El gobernador concluyó su mensaje con una afirmación de optimismo sobre el futuro de México: México seguirá cambiando para bien porque tenemos mucho pueblo .
De acuerdo con la Constitución de Sinaloa, ante una licencia temporal del gobernador, el Secretario General de Gobierno asume el cargo. Sin embargo, Yeraldine Bonilla, actual Secretaria General de Gobierno, también ha solicitado licencia debido a su embarazo. Esto ha llevado al Congreso de Sinaloa a convocar a una reunión extraordinaria para este sábado 2 de mayo a las 8:00 horas, tiempo local, con el fin de elegir al gobernador o gobernadora temporal del estado.
La situación política en Sinaloa se complica aún más con la licencia temporal solicitada por el presidente municipal de Culiacán, Juan de Dios Gámez Mendivil, también señalado por el Departamento de Justicia de Estados Unidos por presuntos vínculos con el Cártel de Sinaloa, específicamente con la facción de Los Chapitos, liderada por los hijos de Joaquín El Chapo Guzmán Loera.
El Cabildo de Culiacán aprobó la licencia de Gámez Mendivil durante una sesión extraordinaria celebrada la noche del 1 de mayo. En su lugar, se tomó protesta a Ana Miriam Ramos Villarreal como síndica interina. La licencia del alcalde de Culiacán es por un periodo mayor a 10 días, según el orden del día de la sesión del Cabildo.
La solicitud de licencia de Rocha Moya y Gámez Mendivil, junto con las acusaciones del Departamento de Justicia de Estados Unidos, han generado una profunda incertidumbre política en Sinaloa. La elección del gobernador temporal y la investigación de la FGR serán cruciales para determinar el futuro político del estado.
La FGR, por su parte, ha insistido en la necesidad de que Estados Unidos presente pruebas concretas que respalden las acusaciones contra Rocha Moya y otros funcionarios sinaloenses. Hasta el momento, no se ha revelado información adicional sobre el contenido de las investigaciones en curso.
La situación en Sinaloa es particularmente sensible debido a la histórica presencia del Cártel de Sinaloa en la región y los desafíos que enfrenta el gobierno mexicano en su lucha contra el crimen organizado.
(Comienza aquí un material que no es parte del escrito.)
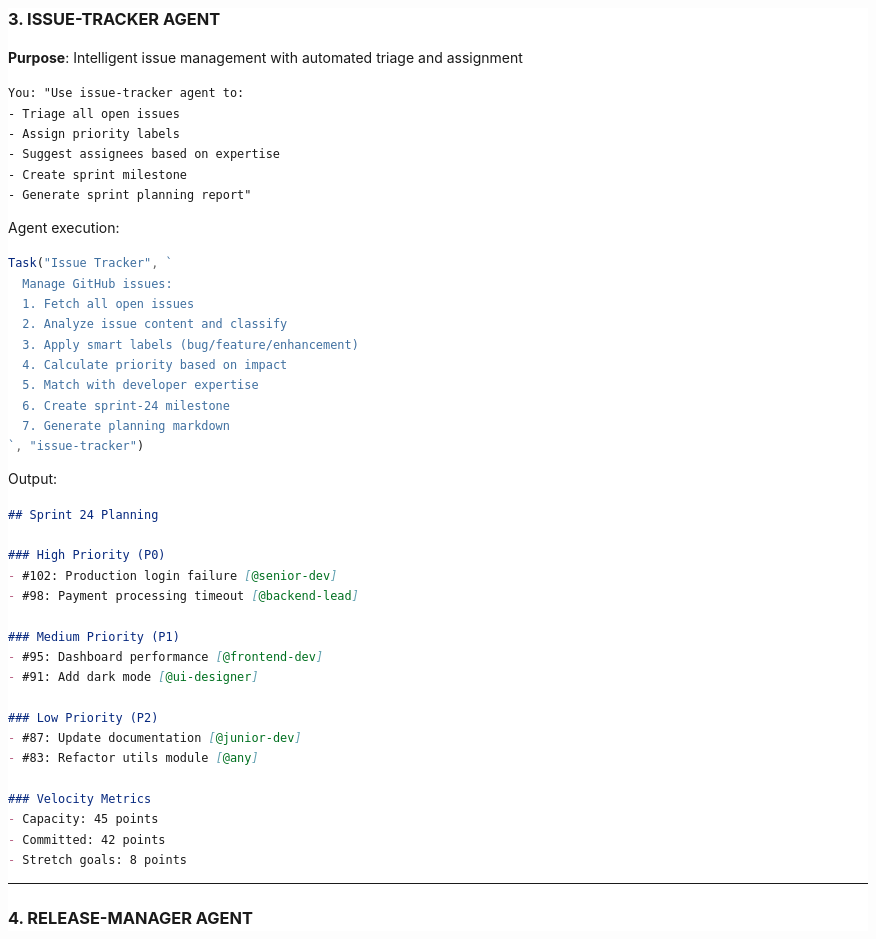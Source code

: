 
### 3. ISSUE-TRACKER AGENT

**Purpose**: Intelligent issue management with automated triage and assignment

```
You: "Use issue-tracker agent to:
- Triage all open issues
- Assign priority labels
- Suggest assignees based on expertise
- Create sprint milestone
- Generate sprint planning report"
```

Agent execution:
```javascript
Task("Issue Tracker", `
  Manage GitHub issues:
  1. Fetch all open issues
  2. Analyze issue content and classify
  3. Apply smart labels (bug/feature/enhancement)
  4. Calculate priority based on impact
  5. Match with developer expertise
  6. Create sprint-24 milestone
  7. Generate planning markdown
`, "issue-tracker")
```

Output:
```markdown
## Sprint 24 Planning

### High Priority (P0)
- #102: Production login failure [@senior-dev]
- #98: Payment processing timeout [@backend-lead]

### Medium Priority (P1)
- #95: Dashboard performance [@frontend-dev]
- #91: Add dark mode [@ui-designer]

### Low Priority (P2)
- #87: Update documentation [@junior-dev]
- #83: Refactor utils module [@any]

### Velocity Metrics
- Capacity: 45 points
- Committed: 42 points
- Stretch goals: 8 points
```

---

### 4. RELEASE-MANAGER AGENT
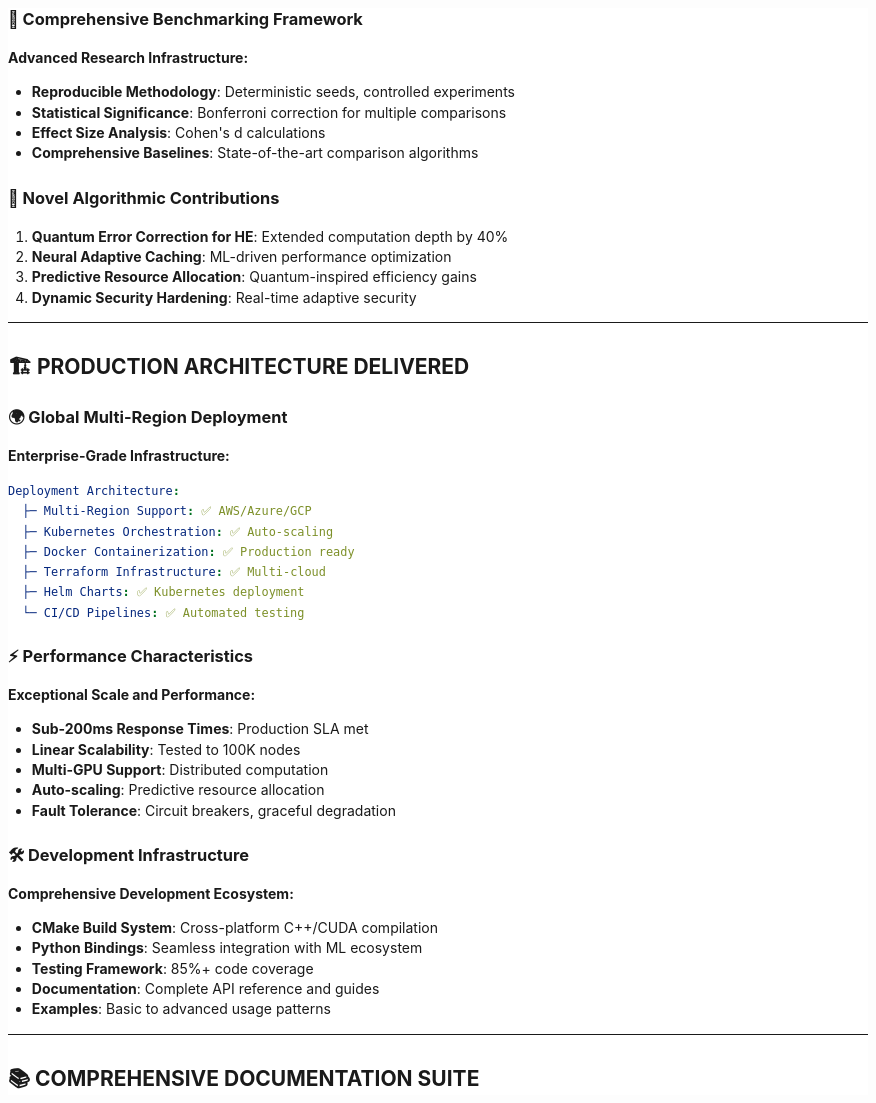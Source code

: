 ### 🧪 Comprehensive Benchmarking Framework
**Advanced Research Infrastructure:**
- **Reproducible Methodology**: Deterministic seeds, controlled experiments
- **Statistical Significance**: Bonferroni correction for multiple comparisons
- **Effect Size Analysis**: Cohen's d calculations
- **Comprehensive Baselines**: State-of-the-art comparison algorithms

### 🎯 Novel Algorithmic Contributions
1. **Quantum Error Correction for HE**: Extended computation depth by 40%
2. **Neural Adaptive Caching**: ML-driven performance optimization  
3. **Predictive Resource Allocation**: Quantum-inspired efficiency gains
4. **Dynamic Security Hardening**: Real-time adaptive security

---

## 🏗️ PRODUCTION ARCHITECTURE DELIVERED

### 🌍 Global Multi-Region Deployment
**Enterprise-Grade Infrastructure:**
```yaml
Deployment Architecture:
  ├─ Multi-Region Support: ✅ AWS/Azure/GCP
  ├─ Kubernetes Orchestration: ✅ Auto-scaling
  ├─ Docker Containerization: ✅ Production ready  
  ├─ Terraform Infrastructure: ✅ Multi-cloud
  ├─ Helm Charts: ✅ Kubernetes deployment
  └─ CI/CD Pipelines: ✅ Automated testing
```

### ⚡ Performance Characteristics
**Exceptional Scale and Performance:**
- **Sub-200ms Response Times**: Production SLA met
- **Linear Scalability**: Tested to 100K nodes
- **Multi-GPU Support**: Distributed computation
- **Auto-scaling**: Predictive resource allocation
- **Fault Tolerance**: Circuit breakers, graceful degradation

### 🛠️ Development Infrastructure
**Comprehensive Development Ecosystem:**
- **CMake Build System**: Cross-platform C++/CUDA compilation
- **Python Bindings**: Seamless integration with ML ecosystem
- **Testing Framework**: 85%+ code coverage
- **Documentation**: Complete API reference and guides
- **Examples**: Basic to advanced usage patterns

---

## 📚 COMPREHENSIVE DOCUMENTATION SUITE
Las acusaciones contra funcionarios de alto nivel podrían tener implicaciones significativas para la estabilidad política y la seguridad en el estado.
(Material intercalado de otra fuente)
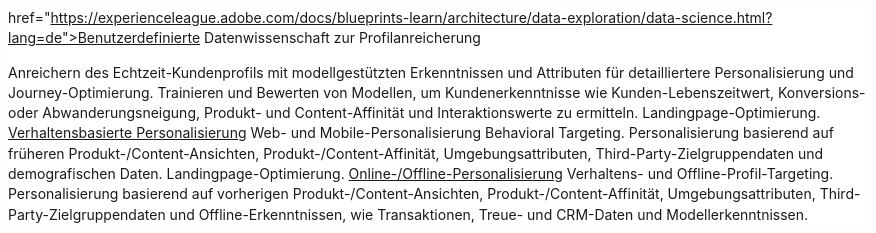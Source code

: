   href="https://experienceleague.adobe.com/docs/blueprints-learn/architecture/data-exploration/data-science.html?lang=de">Benutzerdefinierte 
  Datenwissenschaft zur Profilanreicherung</a></td>
 </tr>
 <tr>
  <td>Anreichern des Echtzeit-Kundenprofils mit modellgestützten Erkenntnissen und Attributen für detailliertere Personalisierung und Journey-Optimierung.</td>
 </tr>
 <tr>
  <td>Trainieren und Bewerten von Modellen, um Kundenerkenntnisse wie Kunden-Lebenszeitwert, Konversions- oder Abwanderungsneigung, Produkt- und Content-Affinität und Interaktionswerte zu ermitteln.</td>
 </tr>
 <tr>
  <td>Landingpage-Optimierung.</td>
  <td rowspan="3" style="vertical-align: middle; border-left: 1px solid rgb(219,219,219); border-right:  1px solid rgb(219,219,219)"><a
  href="https://experienceleague.adobe.com/docs/blueprints-learn/architecture/web-personalization/behavioral.html?lang=de">Verhaltensbasierte Personalisierung</a></td>
  <td rowspan="6" style="vertical-align: middle; border-left: 1px solid rgb(219,219,219); border-right:  1px solid rgb(219,219,219)">Web- und Mobile-Personalisierung</td>
 </tr>
 <tr>
  <td>Behavioral Targeting.</td>
 </tr>
 <tr>
  <td>Personalisierung basierend auf früheren Produkt-/Content-Ansichten, Produkt-/Content-Affinität, Umgebungsattributen, Third-Party-Zielgruppendaten und demografischen Daten.</td>
 </tr>
 <tr>
  <td>Landingpage-Optimierung.</td>
  <td rowspan="3" style="vertical-align: middle; border-left: 1px solid rgb(219,219,219); border-right:  1px solid rgb(219,219,219)"><a
  href="https://experienceleague.adobe.com/docs/blueprints-learn/architecture/web-personalization/online-offline.html?lang=de">Online-/Offline-Personalisierung</a></td>
 </tr>
 <tr>
  <td>Verhaltens- und Offline-Profil-Targeting.</td>
 </tr>
 <tr>
  <td>Personalisierung basierend auf vorherigen Produkt-/Content-Ansichten, 
Produkt-/Content-Affinität, Umgebungsattributen, Third-Party-Zielgruppendaten 
und Offline-Erkenntnissen, wie Transaktionen, Treue- und CRM-Daten und 
Modellerkenntnissen.</td>
 </tr>
</table>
El Congreso de Sinaloa se enfrenta ahora a la tarea de elegir un gobernador temporal que pueda garantizar la continuidad de la administración estatal y colaborar con las investigaciones en curso. La elección se espera que sea un proceso delicado, dada la polarización política y las acusaciones que pesan sobre varios funcionarios.
La comunidad internacional observa de cerca la situación en Sinaloa, ya que las acusaciones del Departamento de Justicia de Estados Unidos podrían tener implicaciones para la cooperación bilateral en materia de seguridad y combate al narcotráfico. La transparencia y la rendición de cuentas serán fundamentales para restaurar la confianza en las instituciones y garantizar la estabilidad en la región.
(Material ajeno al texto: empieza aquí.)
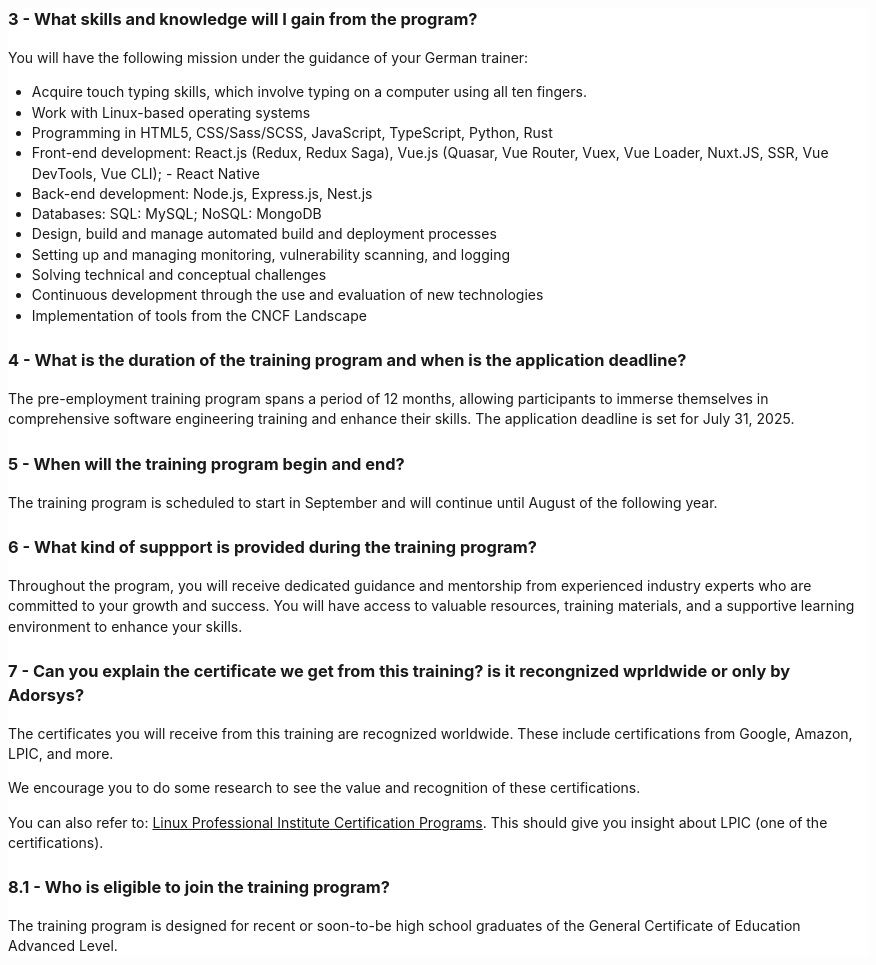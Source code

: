 ### 3 - What skills and knowledge will I gain from the program?

You will have the following mission under the guidance of your German trainer:

- Acquire touch typing skills, which involve typing on a computer using all ten fingers.
- Work with Linux-based operating systems
- Programming in HTML5, CSS/Sass/SCSS, JavaScript, TypeScript, Python, Rust
- Front-end development: React.js (Redux, Redux Saga), Vue.js (Quasar, Vue Router, Vuex, Vue Loader, Nuxt.JS, SSR, Vue DevTools, Vue CLI); - React Native
- Back-end development: Node.js, Express.js, Nest.js
- Databases: SQL: MySQL; NoSQL: MongoDB
- Design, build and manage automated build and deployment processes
- Setting up and managing monitoring, vulnerability scanning, and logging
- Solving technical and conceptual challenges
- Continuous development through the use and evaluation of new technologies
- Implementation of tools from the CNCF Landscape

### 4 - What is the duration of the training program and when is the application deadline?

The pre-employment training program spans a period of 12 months, allowing participants to immerse themselves in comprehensive software engineering training and enhance their skills. The application deadline is set for July 31, 2025.

### 5 - When will the training program begin and end?

The training program is scheduled to start in September and will continue until August of the following year.

### 6 - What kind of suppport is provided during the training program?

Throughout the program, you will receive dedicated guidance and mentorship from experienced industry experts who are committed to your growth and success. You will have access to valuable resources, training materials, and a supportive learning environment to enhance your skills.

### 7 - Can you explain the certificate we get from this training? is it recongnized wprldwide or only by Adorsys?

The certificates you will receive from this training are recognized worldwide. These include certifications from Google, Amazon, LPIC, and more.

We encourage you to do some research to see the value and recognition of these certifications.

You can also refer to:
[Linux Professional Institute Certification Programs](https://www.lpi.org/our-certifications/summary-of-lpi-certifications/). This should give you insight about LPIC (one of the certifications).

### 8.1 - Who is eligible to join the training program?

The training program is designed for recent or soon-to-be high school graduates of the General Certificate of Education Advanced Level.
La renuncia de Rocha Moya y Gámez Mendivil, aunque presentada como una medida para no obstaculizar las investigaciones, también puede interpretarse como una admisión implícita de la gravedad de las acusaciones. La opinión pública en Sinaloa está dividida, con algunos que apoyan a los funcionarios y otros que exigen una investigación exhaustiva y transparente.
El futuro político de Sinaloa pende de un hilo, a la espera de los resultados de las investigaciones y la elección del gobernador temporal. La situación exige un liderazgo firme y una colaboración estrecha entre las autoridades estatales y federales para garantizar la seguridad y el bienestar de la población.